What needs to be done. Without changing a character, return the entries, but not the images they hold.

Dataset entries
+ + +

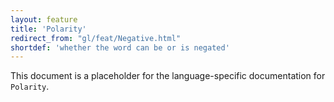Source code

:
 ```yaml
---
layout: feature
title: 'Polarity'
redirect_from: "gl/feat/Negative.html"
shortdef: 'whether the word can be or is negated'
---
```


This document is a placeholder for the language-specific documentation
for `Polarity`.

+ + +

Answer box.
Source code

:
 ```yaml
---
layout: feature
title: 'Polarity'
redirect_from: "gl/feat/Negative.html"
shortdef: 'whether the word can be or is negated'
---
```


This document is a placeholder for the language-specific documentation
for `Polarity`.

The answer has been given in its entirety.